Les multiples principautés soudanaises, autour des axes commerciaux majeurs naturels que demeurent la Vallée du Nil et la Mer Rouge, réussissent à survivre, voire à atteindre une certaine prospérité locale assise sur le trafic d’esclaves. Le Soudan, qui prend à cette époque son nom, sert d’espace de transit, approvisionnant en esclaves noirs une bonne partie du monde arabo-musulman, de l’Egypte à la Mésopotamie. Les principautés de l’Ouest du Soudan, en particulier au Darfour, organisent directement des raids de capture d’esclaves sur les terres voisines méridionales habitées par des populations noires. Ces raids se poursuivent jusqu’aux années 1870-1880 au moins, avec une ampleur très significative. La grande majorité des populations de Centrafrique détestent particulièrement les musulmans soudanais, ou perçus comme tels, à cause de cette histoire douloureuse relativement récente, dont les exactions de la Séléka en 2013-14 ont ravivée le souvenir, puisque la Séléka est largement constituée de combattants volontaires musulmans soudanais.
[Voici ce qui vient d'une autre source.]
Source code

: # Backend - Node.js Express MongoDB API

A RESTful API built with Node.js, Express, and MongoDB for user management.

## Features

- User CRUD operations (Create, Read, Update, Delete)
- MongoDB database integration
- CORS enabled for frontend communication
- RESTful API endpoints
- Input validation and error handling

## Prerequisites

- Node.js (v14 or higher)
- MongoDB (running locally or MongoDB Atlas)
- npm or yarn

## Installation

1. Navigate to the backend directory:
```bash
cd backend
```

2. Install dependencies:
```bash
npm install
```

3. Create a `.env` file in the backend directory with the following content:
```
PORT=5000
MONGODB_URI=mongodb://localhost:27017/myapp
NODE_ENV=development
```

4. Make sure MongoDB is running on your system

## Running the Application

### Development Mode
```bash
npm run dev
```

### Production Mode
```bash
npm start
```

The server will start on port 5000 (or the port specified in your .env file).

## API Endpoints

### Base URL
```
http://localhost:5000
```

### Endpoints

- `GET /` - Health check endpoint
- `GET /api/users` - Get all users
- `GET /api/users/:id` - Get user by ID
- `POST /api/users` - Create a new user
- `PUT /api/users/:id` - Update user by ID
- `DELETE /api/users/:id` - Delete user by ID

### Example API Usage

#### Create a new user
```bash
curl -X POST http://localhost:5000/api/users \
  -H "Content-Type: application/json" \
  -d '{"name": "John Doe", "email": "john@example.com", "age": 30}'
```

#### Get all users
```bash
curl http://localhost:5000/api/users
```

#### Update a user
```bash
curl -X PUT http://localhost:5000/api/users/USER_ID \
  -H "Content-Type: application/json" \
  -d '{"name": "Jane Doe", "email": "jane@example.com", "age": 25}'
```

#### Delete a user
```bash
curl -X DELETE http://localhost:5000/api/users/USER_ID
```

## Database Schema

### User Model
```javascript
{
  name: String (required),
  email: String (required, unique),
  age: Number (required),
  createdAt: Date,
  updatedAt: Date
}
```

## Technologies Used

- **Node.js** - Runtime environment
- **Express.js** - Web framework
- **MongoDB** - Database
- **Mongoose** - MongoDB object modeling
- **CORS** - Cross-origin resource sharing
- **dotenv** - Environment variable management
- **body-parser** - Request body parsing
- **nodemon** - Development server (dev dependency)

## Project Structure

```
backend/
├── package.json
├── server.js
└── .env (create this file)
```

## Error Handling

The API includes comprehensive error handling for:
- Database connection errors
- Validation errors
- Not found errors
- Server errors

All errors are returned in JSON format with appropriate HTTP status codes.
C’est afin de capter, réorganiser, rationnaliser ces flux de trafic d’esclaves, que le nouvel Etat égyptien de Mehmet-Ali déclenche en 1810 la conquête du Soudan actuel achevée en l’espace d’une vingtaine d’années. Une décennie plus tard, elle sera complétée par celle du Sud-Soudan dans les années 1840. Les Egyptiens recréent un réseau urbain, dont la capitale actuelle, Khartoum.
 

LA COLONISATION BRITANNIQUE

 
L’invasion britannique de l’Egypte en 1881 provoque l’effondrement de la domination égyptienne au Soudan. Profitant du vide politique, se met en place, exactement sur le territoire du Soudan actuel, l’Etat messianique du Mahdi. Le Mahdi, notion discutée dans l’orthodoxie sunnite, est un personnage réputé inspiré par Allah devant guider les musulmans à la fin des temps. L’Etat mahdiste (1881-1898) constitue une référence incontournable pour le Soudan actuel, voire l’ensemble du monde musulman. Qui se souvient avec fierté du fait d’armes de la prise de Khartoum (1885) contre le général britannique Gordon. Ce dernier, célébré en Europe jusqu’aux années 1960, est aujourd’hui voué aux gémonies avec tout le passé colonial.
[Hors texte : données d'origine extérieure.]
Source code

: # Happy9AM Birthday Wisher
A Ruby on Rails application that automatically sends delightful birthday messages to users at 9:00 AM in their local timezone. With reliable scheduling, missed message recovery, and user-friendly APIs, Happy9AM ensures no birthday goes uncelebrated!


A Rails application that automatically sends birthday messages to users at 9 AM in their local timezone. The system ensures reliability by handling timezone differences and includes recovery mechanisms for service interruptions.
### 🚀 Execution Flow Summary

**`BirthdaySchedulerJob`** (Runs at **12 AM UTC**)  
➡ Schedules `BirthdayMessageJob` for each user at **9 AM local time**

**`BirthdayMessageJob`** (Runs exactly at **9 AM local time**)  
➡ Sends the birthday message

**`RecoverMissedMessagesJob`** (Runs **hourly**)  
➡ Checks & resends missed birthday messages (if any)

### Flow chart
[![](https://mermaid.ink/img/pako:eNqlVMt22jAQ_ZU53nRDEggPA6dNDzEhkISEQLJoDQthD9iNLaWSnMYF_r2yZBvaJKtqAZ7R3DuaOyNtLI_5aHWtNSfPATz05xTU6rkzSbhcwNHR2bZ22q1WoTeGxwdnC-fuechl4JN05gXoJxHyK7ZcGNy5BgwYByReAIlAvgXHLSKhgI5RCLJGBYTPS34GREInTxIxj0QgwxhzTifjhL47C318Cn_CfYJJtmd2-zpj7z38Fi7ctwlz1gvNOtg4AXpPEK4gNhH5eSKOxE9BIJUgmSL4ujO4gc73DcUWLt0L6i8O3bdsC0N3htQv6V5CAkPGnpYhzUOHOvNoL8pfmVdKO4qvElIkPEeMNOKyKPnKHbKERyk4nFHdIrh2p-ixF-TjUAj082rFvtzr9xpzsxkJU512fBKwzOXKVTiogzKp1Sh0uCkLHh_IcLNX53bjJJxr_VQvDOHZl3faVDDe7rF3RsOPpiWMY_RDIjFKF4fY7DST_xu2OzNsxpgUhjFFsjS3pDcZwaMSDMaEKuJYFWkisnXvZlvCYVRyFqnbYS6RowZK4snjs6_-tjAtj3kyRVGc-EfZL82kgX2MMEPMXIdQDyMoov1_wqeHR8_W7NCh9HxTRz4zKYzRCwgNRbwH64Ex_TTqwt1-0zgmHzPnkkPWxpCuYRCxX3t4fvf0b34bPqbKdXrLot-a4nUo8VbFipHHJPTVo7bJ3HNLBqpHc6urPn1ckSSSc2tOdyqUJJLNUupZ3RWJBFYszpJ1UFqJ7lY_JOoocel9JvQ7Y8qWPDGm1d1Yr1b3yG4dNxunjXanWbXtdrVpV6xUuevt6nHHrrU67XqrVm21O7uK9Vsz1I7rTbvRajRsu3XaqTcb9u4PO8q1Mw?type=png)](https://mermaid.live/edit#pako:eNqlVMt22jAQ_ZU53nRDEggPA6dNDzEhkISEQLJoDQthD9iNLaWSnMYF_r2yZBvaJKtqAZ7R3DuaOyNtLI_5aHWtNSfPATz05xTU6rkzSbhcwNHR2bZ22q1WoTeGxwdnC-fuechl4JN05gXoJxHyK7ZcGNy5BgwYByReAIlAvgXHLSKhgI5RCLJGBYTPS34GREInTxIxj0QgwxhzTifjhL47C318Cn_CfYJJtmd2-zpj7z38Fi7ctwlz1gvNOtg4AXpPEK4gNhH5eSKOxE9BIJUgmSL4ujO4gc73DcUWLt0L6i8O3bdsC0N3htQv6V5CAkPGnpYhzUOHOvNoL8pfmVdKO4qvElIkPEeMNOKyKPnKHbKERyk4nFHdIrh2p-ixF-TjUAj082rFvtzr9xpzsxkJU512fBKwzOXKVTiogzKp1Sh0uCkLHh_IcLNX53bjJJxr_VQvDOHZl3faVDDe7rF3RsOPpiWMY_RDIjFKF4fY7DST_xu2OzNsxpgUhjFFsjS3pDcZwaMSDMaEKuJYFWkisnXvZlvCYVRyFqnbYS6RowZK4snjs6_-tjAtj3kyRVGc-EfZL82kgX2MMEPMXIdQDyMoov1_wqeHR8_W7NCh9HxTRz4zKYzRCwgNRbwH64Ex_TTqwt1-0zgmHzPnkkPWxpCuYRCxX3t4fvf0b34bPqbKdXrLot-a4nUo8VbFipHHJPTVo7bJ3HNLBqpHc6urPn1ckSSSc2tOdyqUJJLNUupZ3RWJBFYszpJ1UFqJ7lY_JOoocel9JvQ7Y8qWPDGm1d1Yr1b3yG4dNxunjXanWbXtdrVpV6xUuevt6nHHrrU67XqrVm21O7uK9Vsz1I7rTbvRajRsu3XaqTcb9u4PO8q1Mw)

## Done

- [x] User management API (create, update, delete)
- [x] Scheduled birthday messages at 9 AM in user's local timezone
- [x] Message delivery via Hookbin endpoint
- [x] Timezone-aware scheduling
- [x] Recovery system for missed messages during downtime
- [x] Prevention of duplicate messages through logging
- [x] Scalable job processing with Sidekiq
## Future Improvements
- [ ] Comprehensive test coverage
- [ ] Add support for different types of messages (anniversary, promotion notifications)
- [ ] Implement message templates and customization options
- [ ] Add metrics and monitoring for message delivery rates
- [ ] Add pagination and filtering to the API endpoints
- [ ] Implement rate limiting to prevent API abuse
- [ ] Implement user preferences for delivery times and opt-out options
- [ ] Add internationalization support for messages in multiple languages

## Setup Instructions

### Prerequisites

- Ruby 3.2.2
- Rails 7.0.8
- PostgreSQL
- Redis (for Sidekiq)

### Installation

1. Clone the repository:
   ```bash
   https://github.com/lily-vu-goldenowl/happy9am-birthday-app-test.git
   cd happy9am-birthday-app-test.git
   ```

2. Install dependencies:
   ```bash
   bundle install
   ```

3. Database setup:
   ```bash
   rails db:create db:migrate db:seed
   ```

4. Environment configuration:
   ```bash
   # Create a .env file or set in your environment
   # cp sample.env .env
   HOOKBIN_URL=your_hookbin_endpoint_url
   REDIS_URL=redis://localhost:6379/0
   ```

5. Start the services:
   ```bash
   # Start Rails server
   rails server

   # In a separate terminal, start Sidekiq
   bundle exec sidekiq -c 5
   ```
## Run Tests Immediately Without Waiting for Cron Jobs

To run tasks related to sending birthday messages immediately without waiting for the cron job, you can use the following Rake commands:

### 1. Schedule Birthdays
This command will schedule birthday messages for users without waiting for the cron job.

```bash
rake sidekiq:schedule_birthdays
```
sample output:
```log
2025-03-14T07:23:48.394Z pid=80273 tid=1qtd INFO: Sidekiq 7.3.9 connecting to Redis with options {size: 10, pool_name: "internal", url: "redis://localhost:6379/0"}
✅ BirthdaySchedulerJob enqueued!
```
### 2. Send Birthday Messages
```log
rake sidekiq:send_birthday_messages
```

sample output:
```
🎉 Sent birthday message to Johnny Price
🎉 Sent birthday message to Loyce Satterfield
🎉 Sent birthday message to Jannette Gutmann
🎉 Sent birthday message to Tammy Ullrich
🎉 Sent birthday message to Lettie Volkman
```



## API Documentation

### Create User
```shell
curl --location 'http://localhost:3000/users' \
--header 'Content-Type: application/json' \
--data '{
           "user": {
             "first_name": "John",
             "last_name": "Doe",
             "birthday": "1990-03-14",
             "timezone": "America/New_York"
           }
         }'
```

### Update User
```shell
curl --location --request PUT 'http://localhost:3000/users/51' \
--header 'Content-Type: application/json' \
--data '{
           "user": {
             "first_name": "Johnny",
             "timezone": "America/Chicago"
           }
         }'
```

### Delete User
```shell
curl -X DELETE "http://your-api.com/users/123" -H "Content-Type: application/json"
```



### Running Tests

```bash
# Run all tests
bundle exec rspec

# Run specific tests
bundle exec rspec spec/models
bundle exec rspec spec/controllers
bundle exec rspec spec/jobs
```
La colonisation britannique (1898-1956) est bâtie juridiquement sur la fiction d’un condominium anglo-égyptien. C’est en fait Londres qui gère vraiment le Soudan. Le Sud-Soudan est probablement sauvé, dans ce cadre, de l’islamisation et de l’arabisation entamée dans le cadre égyptien, puis mahdiste. Une frontière est fixée le long d’un affluent de direction ouest-est du Nil Blanc, le Bahr-el-Ghazal, que les nomades musulmans ont interdiction absolue de franchir. Les missionnaires anglais, le plus souvent protestants, diffusent le christianisme au Soudan du Sud ; ce dernier reste toutefois minoritaire sur place jusqu’aux années 1990, face au paganisme traditionnel. En revanche, nul effort missionnaire chrétien n’est mené en terre réputée musulmane. La colonisation britannique freine le processus d’arabisation et d’islamisation, mais ne le brise pas, ni même ne l’interrompt.
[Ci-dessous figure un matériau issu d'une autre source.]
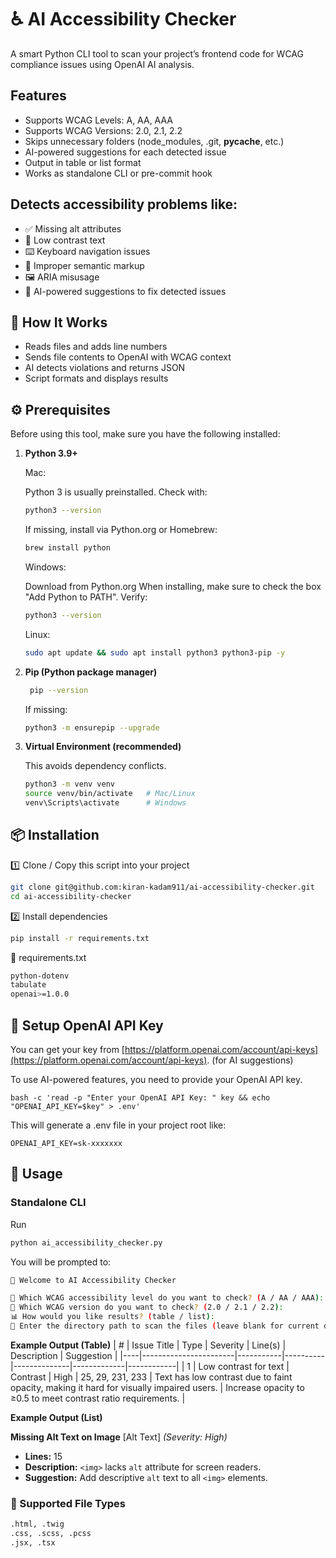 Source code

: # ♿ AI Accessibility Checker
A smart Python CLI tool to scan your project’s frontend code for WCAG compliance issues using OpenAI AI analysis.

## Features
- Supports WCAG Levels: A, AA, AAA
- Supports WCAG Versions: 2.0, 2.1, 2.2
- Skips unnecessary folders (node_modules, .git, __pycache__, etc.)
- AI-powered suggestions for each detected issue
- Output in table or list format
- Works as standalone CLI or pre-commit hook

## Detects accessibility problems like:
- ✅ Missing alt attributes
- 🎨 Low contrast text
- ⌨️ Keyboard navigation issues
- 📜 Improper semantic markup
- 🖼️ ARIA misusage
- 🧠 AI-powered suggestions to fix detected issues

## 🧠 How It Works

- Reads files and adds line numbers
- Sends file contents to OpenAI with WCAG context
- AI detects violations and returns JSON
- Script formats and displays results

## ⚙️ Prerequisites
Before using this tool, make sure you have the following installed:
1. **Python 3.9+**
    
    Mac: 

    Python 3 is usually preinstalled. Check with:

    ```bash
    python3 --version
    ```

    If missing, install via Python.org or Homebrew:

    ```bash
    brew install python
    ```

    Windows:

    Download from Python.org
    When installing, make sure to check the box "Add Python to PATH".
    Verify:

    ```bash
    python3 --version
    ```

    Linux:

    ```bash
    sudo apt update && sudo apt install python3 python3-pip -y
    ```

2. **Pip (Python package manager)**

   ```bash
    pip --version
    ```

    If missing:
    ```bash
    python3 -m ensurepip --upgrade
    ```

3. **Virtual Environment (recommended)**

    This avoids dependency conflicts.

    ```bash
    python3 -m venv venv
    source venv/bin/activate   # Mac/Linux
    venv\Scripts\activate      # Windows
    ```

## 📦 Installation

1️⃣ Clone / Copy this script into your project

```bash
git clone git@github.com:kiran-kadam911/ai-accessibility-checker.git
cd ai-accessibility-checker
```

2️⃣ Install dependencies

```bash
pip install -r requirements.txt
```

📄 requirements.txt

```bash
python-dotenv
tabulate
openai>=1.0.0
```

## 🔐 Setup OpenAI API Key
You can get your key from [https://platform.openai.com/account/api-keys](https://platform.openai.com/account/api-keys). (for AI suggestions)

To use AI-powered features, you need to provide your OpenAI API key.
    
    bash -c 'read -p "Enter your OpenAI API Key: " key && echo "OPENAI_API_KEY=$key" > .env'

This will generate a .env file in your project root like:

    OPENAI_API_KEY=sk-xxxxxxx

## 🚀 Usage

### Standalone CLI
Run

```bash
python ai_accessibility_checker.py
```

You will be prompted to:

```bash
👋 Welcome to AI Accessibility Checker

🧩 Which WCAG accessibility level do you want to check? (A / AA / AAA):
📘 Which WCAG version do you want to check? (2.0 / 2.1 / 2.2): 
📊 How would you like results? (table / list): 
📂 Enter the directory path to scan the files (leave blank for current directory): 
```

**Example Output (Table)**
| #  | Issue Title           | Type      | Severity | Line(s)      | Description | Suggestion |
|----|-----------------------|-----------|----------|--------------|-------------|------------|
| 1  | Low contrast for text | Contrast  | High     | 25, 29, 231, 233 | Text has low contrast due to faint opacity, making it hard for visually impaired users. | Increase opacity to ≥0.5 to meet contrast ratio requirements. |

**Example Output (List)**

**Missing Alt Text on Image** [Alt Text] _(Severity: High)_
   - **Lines:** 15  
   - **Description:** `<img>` lacks `alt` attribute for screen readers.  
   - **Suggestion:** Add descriptive `alt` text to all `<img>` elements.

### 📂 Supported File Types

```bash
.html, .twig
.css, .scss, .pcss
.jsx, .tsx
```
Au Soudan, la domination britannique respecte les hommes de pouvoir traditionnels, parfois promus au rang de « sultans ». Elle accorde parfois une autonomie de gestion locale réelle, à la condition sine qua non de respecter la Pax britannica. Les Britanniques réalisent une œuvre économique significative, avec la construction de voies ferrées, de barrages, permettant le développement de larges périmètres irrigués.
 

LA VOLONTE DE CONSTRUCTION D’UNE NATION ARABE ET MUSULMANE UNIFIEE

 
Lors du départ des Britanniques, en 1956, qui se fera selon le mode historique des décolonisations des années 1950, le Soudan manque de peu la réunification avec l’Egypte. La classe politique qui accède au pouvoir en 1956 est paradoxalement rattachiste. Elle développe un programme jugé compatible avec une réunification à long terme, et même avec l’intégration dans une confédération panarabe. Le Soudan se joindra de fait à la Ligue Arabe, dont il est toujours membre.
L’Egypte se consacrant jusqu’aux années 1970 essentiellement à son conflit contre Israël, le Soudan n’est guère menacé au Nord. Depuis 1960 à nos jours, il est entouré sur ses autres frontières d’Etats fragiles. Aussi, l’armée se spécialise-t-elle dans la lutte contre les ennemis intérieurs, réels ou supposés, avec une certaine efficacité technique dans le savoir-faire de la lutte antiguérilla. Au-delà des péripéties, nombreuses et réelles de la vie politique à Khartoum, le cap de l’arabisation et de l’islamisation est maintenu de 1956 à nos jours. Au mieux, un statut dérogatoire est accordé aux provinces du Sud-Soudan, arrangement toujours demeuré provisoire, jusqu’à celui de 2005, prélude à la sécession de 2011.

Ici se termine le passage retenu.